Another towering figure in 20th-century classical music was the great violinist Yehudi Menuhin (22 April 1916 – 12 March 1999). His father was a Belorussian Jewish immigrant originally named Mnukhin. Yehudi gave his first public concert at age seven with the San Francisco Symphony. Thereafter he took lessons with Eugène Ysaÿe (actually, just one lesson with him), George Enescu, and Adolf Busch. (Like Kathleen Ferrier, he also played under Bruno Walter.) At fifteen he made his first concerto recording (the Bruch g-minor) billed as “Master Yehudi Menuhin”. Three years later he made the famous recording of the Elgar concerto with the composer conducting. There is so much more to the rich story of Menuhin’s life, but we must move on. Only Kyrgyzstan took up the slack in 2016 to pay tribute to the great man with a stamp for his centenary.

And yet another giant, this time in jazz, shares this April 22 birthday: Charles Mingus Jr. (1922 – January 5, 1979) was one of the finest jazz bassists in the business and, like Ellington, had a discerning ear for the particular skills of his musicians. This came into play not only when he formed his own groups but in the music he wrote for them. The inventiveness of his compositions was such that the late Gunther Schuller held him as one of America’s finest composers. Among Mingus’s earlier collaborators in the 40s were Louis Armstrong and Lionel Hampton, whose stamp we saw just three days ago. Mingus was notorious for waxing wroth with colleagues and audiences alike. Once be berated a noisy restaurant crowd by saying, “Isaac Stern doesn’t have to put up with this s–t.” A sufferer of depression and ALS, which claimed his life at age 56, Mingus directed that his ashes be scattered in the Ganges.

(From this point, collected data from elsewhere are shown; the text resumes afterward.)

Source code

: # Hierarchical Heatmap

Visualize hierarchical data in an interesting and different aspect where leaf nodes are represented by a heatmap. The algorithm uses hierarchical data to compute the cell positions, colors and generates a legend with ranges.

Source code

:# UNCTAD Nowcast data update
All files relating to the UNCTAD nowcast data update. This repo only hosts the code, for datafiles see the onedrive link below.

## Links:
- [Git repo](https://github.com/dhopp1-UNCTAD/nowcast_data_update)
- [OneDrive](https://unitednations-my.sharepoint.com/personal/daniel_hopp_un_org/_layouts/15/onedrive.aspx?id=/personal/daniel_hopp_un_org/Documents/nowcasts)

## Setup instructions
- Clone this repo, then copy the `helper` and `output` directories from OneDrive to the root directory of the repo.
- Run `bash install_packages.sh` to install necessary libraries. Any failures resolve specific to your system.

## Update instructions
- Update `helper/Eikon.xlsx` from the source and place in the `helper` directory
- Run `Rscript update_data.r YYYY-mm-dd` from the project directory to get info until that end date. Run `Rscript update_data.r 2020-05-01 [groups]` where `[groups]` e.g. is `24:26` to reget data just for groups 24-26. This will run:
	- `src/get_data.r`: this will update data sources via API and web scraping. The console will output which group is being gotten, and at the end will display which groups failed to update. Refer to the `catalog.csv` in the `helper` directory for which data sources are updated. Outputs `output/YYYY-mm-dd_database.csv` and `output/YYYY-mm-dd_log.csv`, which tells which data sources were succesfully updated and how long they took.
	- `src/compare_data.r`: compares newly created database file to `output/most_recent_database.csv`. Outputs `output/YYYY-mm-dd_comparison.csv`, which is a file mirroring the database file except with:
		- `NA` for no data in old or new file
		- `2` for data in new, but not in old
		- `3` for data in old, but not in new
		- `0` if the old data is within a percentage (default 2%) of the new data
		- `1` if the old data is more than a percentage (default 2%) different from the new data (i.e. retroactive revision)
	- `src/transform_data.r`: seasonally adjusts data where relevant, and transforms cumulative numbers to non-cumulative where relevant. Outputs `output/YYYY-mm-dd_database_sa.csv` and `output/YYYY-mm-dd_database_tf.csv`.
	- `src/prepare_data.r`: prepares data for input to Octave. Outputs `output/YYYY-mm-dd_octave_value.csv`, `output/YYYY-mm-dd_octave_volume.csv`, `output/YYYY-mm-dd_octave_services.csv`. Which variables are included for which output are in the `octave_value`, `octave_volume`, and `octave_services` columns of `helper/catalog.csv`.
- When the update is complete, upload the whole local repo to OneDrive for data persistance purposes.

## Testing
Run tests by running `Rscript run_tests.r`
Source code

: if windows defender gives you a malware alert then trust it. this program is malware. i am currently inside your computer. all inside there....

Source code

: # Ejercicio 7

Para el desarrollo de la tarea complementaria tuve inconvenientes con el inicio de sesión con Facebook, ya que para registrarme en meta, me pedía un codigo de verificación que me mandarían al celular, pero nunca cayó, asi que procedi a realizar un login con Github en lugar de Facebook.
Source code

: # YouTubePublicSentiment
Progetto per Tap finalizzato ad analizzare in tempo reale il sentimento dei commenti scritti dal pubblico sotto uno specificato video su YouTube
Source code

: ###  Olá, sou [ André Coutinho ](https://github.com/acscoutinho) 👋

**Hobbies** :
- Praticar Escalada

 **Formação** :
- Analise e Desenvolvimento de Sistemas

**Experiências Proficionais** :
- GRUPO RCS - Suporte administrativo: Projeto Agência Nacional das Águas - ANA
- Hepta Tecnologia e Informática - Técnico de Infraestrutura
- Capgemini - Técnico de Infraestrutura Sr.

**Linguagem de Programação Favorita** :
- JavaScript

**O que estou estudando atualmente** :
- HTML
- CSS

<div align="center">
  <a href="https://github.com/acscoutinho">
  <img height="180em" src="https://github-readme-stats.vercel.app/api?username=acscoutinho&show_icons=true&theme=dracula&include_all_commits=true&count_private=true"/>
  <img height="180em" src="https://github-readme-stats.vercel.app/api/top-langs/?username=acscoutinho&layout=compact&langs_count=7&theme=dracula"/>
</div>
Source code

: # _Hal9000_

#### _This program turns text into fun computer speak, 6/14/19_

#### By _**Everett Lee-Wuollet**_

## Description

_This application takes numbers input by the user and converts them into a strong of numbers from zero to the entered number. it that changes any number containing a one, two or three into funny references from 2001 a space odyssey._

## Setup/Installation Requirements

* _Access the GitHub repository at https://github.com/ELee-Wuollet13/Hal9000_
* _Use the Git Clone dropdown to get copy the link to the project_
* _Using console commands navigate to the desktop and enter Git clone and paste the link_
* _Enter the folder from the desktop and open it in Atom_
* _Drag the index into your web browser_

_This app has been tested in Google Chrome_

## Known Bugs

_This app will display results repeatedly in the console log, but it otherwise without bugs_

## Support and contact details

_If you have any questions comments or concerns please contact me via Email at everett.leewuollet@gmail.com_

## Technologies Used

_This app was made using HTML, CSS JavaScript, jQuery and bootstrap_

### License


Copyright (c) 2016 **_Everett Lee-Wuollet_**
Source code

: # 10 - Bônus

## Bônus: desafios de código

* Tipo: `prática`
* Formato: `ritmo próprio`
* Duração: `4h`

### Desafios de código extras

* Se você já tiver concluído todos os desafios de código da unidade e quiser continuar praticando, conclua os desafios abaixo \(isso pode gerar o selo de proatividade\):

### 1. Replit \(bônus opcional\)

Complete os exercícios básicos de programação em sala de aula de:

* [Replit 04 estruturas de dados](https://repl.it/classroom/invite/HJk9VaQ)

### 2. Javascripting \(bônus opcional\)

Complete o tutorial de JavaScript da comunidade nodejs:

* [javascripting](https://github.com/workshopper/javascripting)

Portuguese pianist and composer José Vianna da Motta (1868 – 1 June 1948), born on São Tomé Island, was as a teenager one of the last pupils of Liszt (1885). Later he and Busoni became close friends. He made some piano rolls in 1906.

Baldev Raj Chopra (1914 – 5 November 2008) was active in Bollywood movies and television. He was an English major who took over the editorship of a Lahore monthly called the Cine Herald, but with the partition of India he moved to Delhi and later Mumbai. He produced his first film in 1948 and directed his first in 1951. The latter, Afsana, was a hit starring the actor Ashok Kumar (who also has a stamp in the same sheet from which this Chopra stamp is drawn). The first release of Chopra’s own production house, B.R. Films, was Naya Daur (1957), another great success. He also made several films with his brother Yash Chopra in the 50s and 60s. B.R. Chopra died at the age of 94.

Hiding, as it were, in plain sight, right in the center of today’s collage, is the best online image I could find of a Republic of Guinea sheet honoring Golden Globe winners, one of whom, Jack Nicholson, celebrates his 81st birthday today! (Can you believe it?)

 


A graduate of the University of Massachusetts with a B.A. in English, Doug Briscoe worked in Boston classical music radio, at WCRB, WGBH, and WBUR, for about 25 years, beginning in 1977. He has the curious distinction of having succeeded Robert J. Lurtsema twice, first as host of WGBH’s weekday morning classical music program in 1993, then as host of the weekend program when Robert J.’s health failed in 2000. Doug also wrote liner notes for several of the late Gunther Schuller’s GM Recordings releases as well as program notes for the Boston Classical Orchestra. For the past few years he’s been posting a Facebook “blog” of classical music on stamps of the world, which in 2017 was expanded to encompass all the arts for The Arts Fuse.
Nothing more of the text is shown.